Segment Start: Provided data

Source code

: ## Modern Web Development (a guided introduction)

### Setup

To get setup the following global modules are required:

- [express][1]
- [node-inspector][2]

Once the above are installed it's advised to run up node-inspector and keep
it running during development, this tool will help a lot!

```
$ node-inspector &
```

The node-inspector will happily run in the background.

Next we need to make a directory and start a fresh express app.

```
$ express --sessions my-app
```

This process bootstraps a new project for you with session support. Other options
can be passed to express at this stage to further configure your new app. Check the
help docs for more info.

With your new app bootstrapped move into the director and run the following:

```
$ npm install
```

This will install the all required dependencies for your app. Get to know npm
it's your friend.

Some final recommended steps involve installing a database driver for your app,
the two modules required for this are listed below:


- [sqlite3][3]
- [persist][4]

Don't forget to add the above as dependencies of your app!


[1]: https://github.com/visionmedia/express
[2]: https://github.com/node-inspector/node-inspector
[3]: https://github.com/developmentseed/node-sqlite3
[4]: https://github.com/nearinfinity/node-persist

Segment End: Provided data

## To do
The required output is the complete set of records, reproduced exactly.

## Task solution
Source code

: ## Modern Web Development (a guided introduction)

### Setup

To get setup the following global modules are required:

- [express][1]
- [node-inspector][2]

Once the above are installed it's advised to run up node-inspector and keep
it running during development, this tool will help a lot!

```
$ node-inspector &
```

The node-inspector will happily run in the background.

Next we need to make a directory and start a fresh express app.

```
$ express --sessions my-app
```

This process bootstraps a new project for you with session support. Other options
can be passed to express at this stage to further configure your new app. Check the
help docs for more info.

With your new app bootstrapped move into the director and run the following:

```
$ npm install
```

This will install the all required dependencies for your app. Get to know npm
it's your friend.

Some final recommended steps involve installing a database driver for your app,
the two modules required for this are listed below:


- [sqlite3][3]
- [persist][4]

Don't forget to add the above as dependencies of your app!


[1]: https://github.com/visionmedia/express
[2]: https://github.com/node-inspector/node-inspector
[3]: https://github.com/developmentseed/node-sqlite3
[4]: https://github.com/nearinfinity/node-persist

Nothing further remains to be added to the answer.